Thursday, July 31, 2014

BizTalk Toolkit 2.1 ESB Add Namespace Pipeline Component and Encoding

Here is something that tripped me up the other week.  I was working on a Proof of Concept (POC) with BizTalk and writing XML messages to a RedHat Linux Network File Share (NFS).  To connect to the NFS, I followed a great blog post How to connect to an NFS with Windows Server 2008 R2 by Randy Aldrich Paulo.  Anyway, what tripped me up was the encoding of the files that were written to the server.

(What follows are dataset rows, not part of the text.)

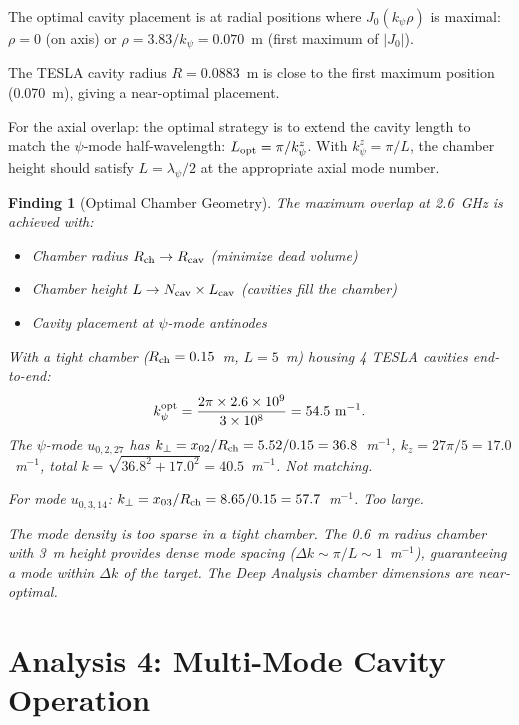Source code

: \documentclass[11pt]{article}
\newtheorem{finding}{Finding}
\newcommand{\ee}[1]{\times 10^{#1}}
\begin{document}
The optimal cavity placement is at radial positions where
$J_0(k_\psi \rho)$ is maximal: $\rho = 0$ (on axis) or
$\rho = 3.83/k_\psi = 0.070$~m (first maximum of $|J_0|$).

The TESLA cavity radius $R = 0.0883$~m is close to the first
maximum position (0.070~m), giving a near-optimal placement.

For the axial overlap: the optimal strategy is to extend the
cavity length to match the $\psi$-mode half-wavelength:
$L_{\rm opt} = \pi/k_\psi^z$. With $k_\psi^z = \pi/L$,
the chamber height should satisfy $L = \lambda_\psi/2$
at the appropriate axial mode number.

\begin{finding}[Optimal Chamber Geometry]
\label{find:opt-chamber}
The maximum overlap at 2.6~GHz is achieved with:
\begin{itemize}[nosep]
\item Chamber radius $R_{\rm ch} \to R_{\rm cav}$
(minimize dead volume)
\item Chamber height $L \to N_{\rm cav} \times L_{\rm cav}$
(cavities fill the chamber)
\item Cavity placement at $\psi$-mode antinodes
\end{itemize}

With a tight chamber ($R_{\rm ch} = 0.15$~m, $L = 5$~m) housing
4 TESLA cavities end-to-end:
\begin{equation}
k_\psi^{\rm opt} = \frac{2\pi \times 2.6\ee{9}}{3\ee{8}} = 54.5\text{ m}^{-1}.
\end{equation}
The $\psi$-mode $u_{0,2,27}$ has $k_\perp = x_{02}/R_{\rm ch}
= 5.52/0.15 = 36.8$~m$^{-1}$, $k_z = 27\pi/5 = 17.0$~m$^{-1}$,
total $k = \sqrt{36.8^2 + 17.0^2} = 40.5$~m$^{-1}$. Not matching.

For mode $u_{0,3,14}$: $k_\perp = x_{03}/R_{\rm ch} = 8.65/0.15
= 57.7$~m$^{-1}$. Too large.

The mode density is too sparse in a tight chamber. The 0.6~m radius
chamber with 3~m height provides dense mode spacing
($\Delta k \sim \pi/L \sim 1$~m$^{-1}$), guaranteeing a mode
within $\Delta k$ of the target. The Deep Analysis chamber
dimensions are near-optimal.
\end{finding}

\section{Analysis 4: Multi-Mode Cavity Operation}
\label{sec:multi-mode}
\end{document}
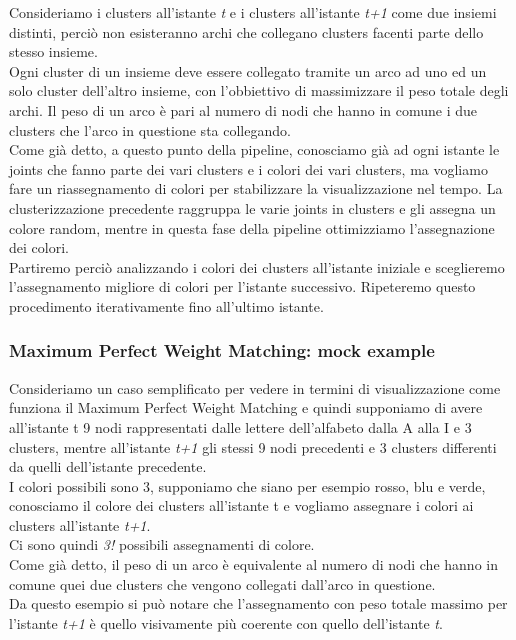 Consideriamo i clusters all'istante \textit{t} e i clusters all'istante \textit{t+1} come due insiemi distinti, perciò non esisteranno archi che collegano clusters facenti parte dello stesso insieme. \\
Ogni cluster di un insieme deve essere collegato tramite un arco ad uno ed un solo cluster dell'altro insieme, con l'obbiettivo di massimizzare il peso totale degli archi.
Il peso di un arco è pari al numero di nodi che hanno in comune i due clusters che l'arco in questione sta collegando. \\
Come già detto, a questo punto della pipeline, conosciamo già ad ogni istante le joints che fanno parte dei vari clusters e i colori dei vari clusters, ma vogliamo fare un riassegnamento di colori per stabilizzare la visualizzazione nel tempo.
La clusterizzazione precedente raggruppa le varie joints in clusters e gli assegna un colore random, mentre in questa fase della pipeline ottimizziamo l'assegnazione dei colori. \\
Partiremo perciò analizzando i colori dei clusters all'istante iniziale e sceglieremo l'assegnamento migliore di colori per l'istante successivo.
Ripeteremo questo procedimento iterativamente fino all'ultimo istante.


\subsubsection{Maximum Perfect Weight Matching: mock example}
Consideriamo un caso semplificato per vedere in termini di visualizzazione come funziona il Maximum Perfect Weight Matching e quindi supponiamo di avere all'istante t 9 nodi rappresentati dalle lettere dell'alfabeto dalla A alla I e 3 clusters, mentre all'istante \textit{t+1} gli stessi 9 nodi precedenti e 3 clusters differenti da quelli dell'istante precedente. \\
I colori possibili sono 3, supponiamo che siano per esempio rosso, blu e verde, conosciamo il colore dei clusters all'istante t e vogliamo assegnare i colori ai clusters all'istante \textit{t+1}.\\
Ci sono quindi \textit{3!} possibili assegnamenti di colore. \\
Come già detto, il peso di un arco è equivalente al numero di nodi che hanno in comune quei due clusters che vengono collegati dall'arco in questione. \\
Da questo esempio si può notare che l'assegnamento con peso totale massimo per l'istante \textit{t+1} è quello visivamente più coerente con quello dell'istante \textit{t}.


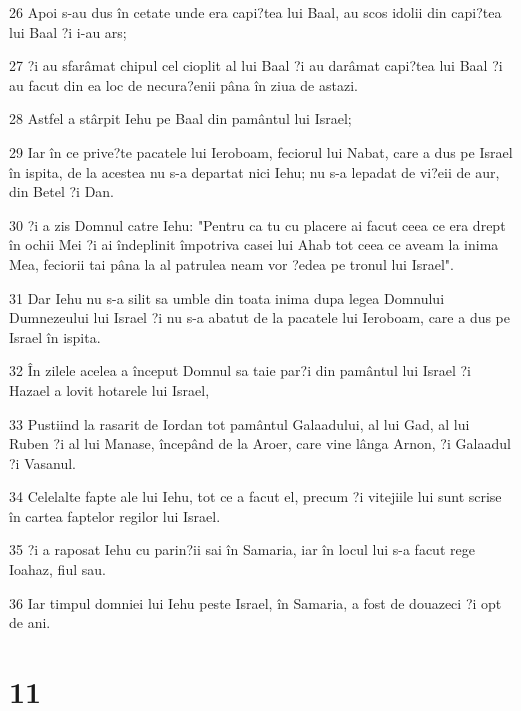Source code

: \par 26 Apoi s-au dus în cetate unde era capi?tea lui Baal, au scos idolii din capi?tea lui Baal ?i i-au ars;
\par 27 ?i au sfarâmat chipul cel cioplit al lui Baal ?i au darâmat capi?tea lui Baal ?i au facut din ea loc de necura?enii pâna în ziua de astazi.
\par 28 Astfel a stârpit Iehu pe Baal din pamântul lui Israel;
\par 29 Iar în ce prive?te pacatele lui Ieroboam, feciorul lui Nabat, care a dus pe Israel în ispita, de la acestea nu s-a departat nici Iehu; nu s-a lepadat de vi?eii de aur, din Betel ?i Dan.
\par 30 ?i a zis Domnul catre Iehu: "Pentru ca tu cu placere ai facut ceea ce era drept în ochii Mei ?i ai îndeplinit împotriva casei lui Ahab tot ceea ce aveam la inima Mea, feciorii tai pâna la al patrulea neam vor ?edea pe tronul lui Israel".
\par 31 Dar Iehu nu s-a silit sa umble din toata inima dupa legea Domnului Dumnezeului lui Israel ?i nu s-a abatut de la pacatele lui Ieroboam, care a dus pe Israel în ispita.
\par 32 În zilele acelea a început Domnul sa taie par?i din pamântul lui Israel ?i Hazael a lovit hotarele lui Israel,
\par 33 Pustiind la rasarit de Iordan tot pamântul Galaadului, al lui Gad, al lui Ruben ?i al lui Manase, începând de la Aroer, care vine lânga Arnon, ?i Galaadul ?i Vasanul.
\par 34 Celelalte fapte ale lui Iehu, tot ce a facut el, precum ?i vitejiile lui sunt scrise în cartea faptelor regilor lui Israel.
\par 35 ?i a raposat Iehu cu parin?ii sai în Samaria, iar în locul lui s-a facut rege Ioahaz, fiul sau.
\par 36 Iar timpul domniei lui Iehu peste Israel, în Samaria, a fost de douazeci ?i opt de ani.

\chapter{11}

On send ports, I usually use the "Out of the box" XMLTransmit pipeline component.  However, this particular POC had a requirement to strip all namespace prefix tags from the XML elements contained in the message while retaining the target namespace on the root element.  I thought, no problem, the ESB Toolkit has two pipeline components I can use to solve this.  Specifically, I created a pipeline component that used the ESB Remove Namespace Pipeline Component and the ESB Add Namespace Pipeline Component.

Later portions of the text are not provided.